I saw him many times after this.  He wouldn’t run away, but he also wouldn’t speak to me.  On my last day he came with me, Kyree and Kayleigh (two girls from my team) to go get pizza for him and the gaggle of kids and men that he hangs with.  When we were away from everyone else, he gave me a hug.  So, maybe much of his silence was for the benefit of his friends?  Every time I saw him I’d give him a letter.  I tried to remind him of the words he had written to me.  I talked about the people who cared about him.  I reminded him of what he is capable of.  And I gave him my phone number.

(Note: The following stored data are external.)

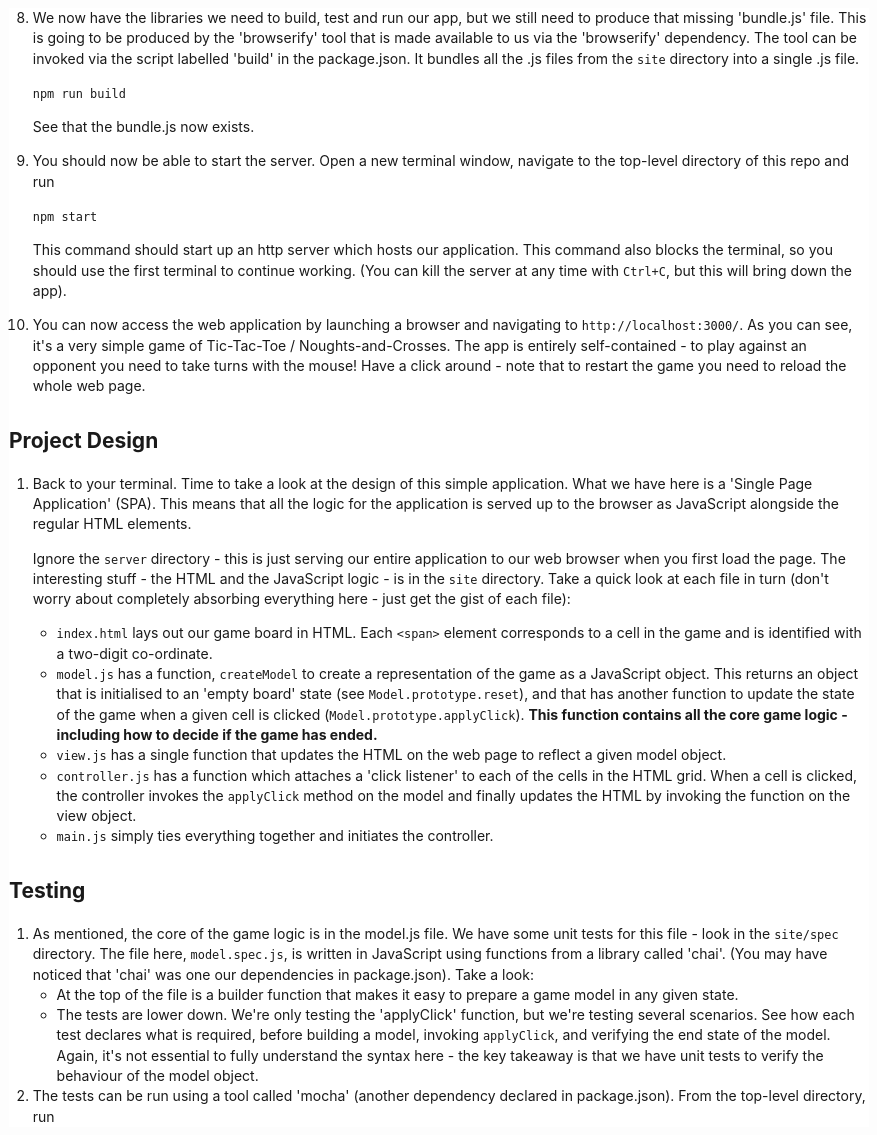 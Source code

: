 8. We now have the libraries we need to build, test and run our app, but we still need to produce that missing 'bundle.js' file.  This is going to be produced by the 'browserify' tool that is made available to us via the 'browserify' dependency.  The tool can be invoked via the script labelled 'build' in the package.json.  It bundles all the .js files from the `site` directory into a single .js file.

    ```
    npm run build
    ```

    See that the bundle.js now exists.

9. You should now be able to start the server.  Open a new terminal window, navigate to the top-level directory of this repo and run

    ```
    npm start
    ```

    This command should start up an http server which hosts our application. This command also blocks the terminal, so you should use the first terminal to continue working.  (You can kill the server at any time with `Ctrl+C`, but this will bring down the app). 

10. You can now access the web application by launching a browser and navigating to `http://localhost:3000/`.  As you can see, it's a very simple game of Tic-Tac-Toe / Noughts-and-Crosses.  The app is entirely self-contained - to play against an opponent you need to take turns with the mouse!  Have a click around - note that to restart the game you need to reload the whole web page.

## Project Design
1. Back to your terminal.  Time to take a look at the design of this simple application.  What we have here is a 'Single Page Application' (SPA).  This means that all the logic for the application is served up to the browser as JavaScript alongside the regular HTML elements.

    Ignore the `server` directory - this is just serving our entire application to our web browser when you first load the page.  The interesting stuff - the HTML and the JavaScript logic - is in the `site` directory.  Take a quick look at each file in turn (don't worry about completely absorbing everything here - just get the gist of each file):
	- `index.html` lays out our game board in HTML.  Each `<span>` element corresponds to a cell in the game and is identified with a two-digit co-ordinate.
	- `model.js` has a function, `createModel` to create a representation of the game as a JavaScript object.  This returns an object that is initialised to an 'empty board' state (see `Model.prototype.reset`), and that has another function to update the state of the game when a given cell is clicked (`Model.prototype.applyClick`).  **This function contains all the core game logic - including how to decide if the game has ended.**
	- `view.js` has a single function that updates the HTML on the web page to reflect a given model object.
	- `controller.js` has a function which attaches a 'click listener' to each of the cells in the HTML grid.  When a cell is clicked, the controller invokes the `applyClick` method on the model and finally updates the HTML by invoking the function on the view object.
	- `main.js` simply ties everything together and initiates the controller. 

## Testing
1. As mentioned, the core of the game logic is in the model.js file.  We have some unit tests for this file - look in the `site/spec` directory.  The file here, `model.spec.js`, is written in JavaScript using functions from a library called 'chai'.  (You may have noticed that 'chai' was one our dependencies in package.json).  Take a look:
	-  At the top of the file is a builder function that makes it easy to prepare a game model in any given state.
	-  The tests are lower down.  We're only testing the 'applyClick' function, but we're testing several scenarios.  See how each test declares what is required, before building a model, invoking `applyClick`, and verifying the end state of the model.  Again, it's not essential to fully understand the syntax here - the key takeaway is that we have unit tests to verify the behaviour of the model object.
2. The tests can be run using a tool called 'mocha' (another dependency declared in package.json).  From the top-level directory, run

Midway through the week, I got a call at 10:30 at night.  He said that he feels very alone.  I told him that he has me and he simply replied, “I know.”  I sighed and said that I wished he’d come back to Proniño.  He started to say “I can’t…” and then the call ended.  This was the first of a handful of calls I received from him that week.  I would answer the phone and there would only be silence.

One morning, I found him while he was still sleeping.  I sat next to him and journaled for a while because in those moments before he woke up and started telling me how much he loves being on the street I still had hope.  While he’s sleeping and I’m sitting next to him, he’s safe and peaceful.  At least for a little while.

I have this picture in a frame by my desk.  After seeing how terrible he currently looks, it’s so hard to look at it and remember how good he was doing.  Less than two months ago.

Now he’s here.  And he’s adamant about staying.

It’s so hard to step back and watch someone throw their precious life away.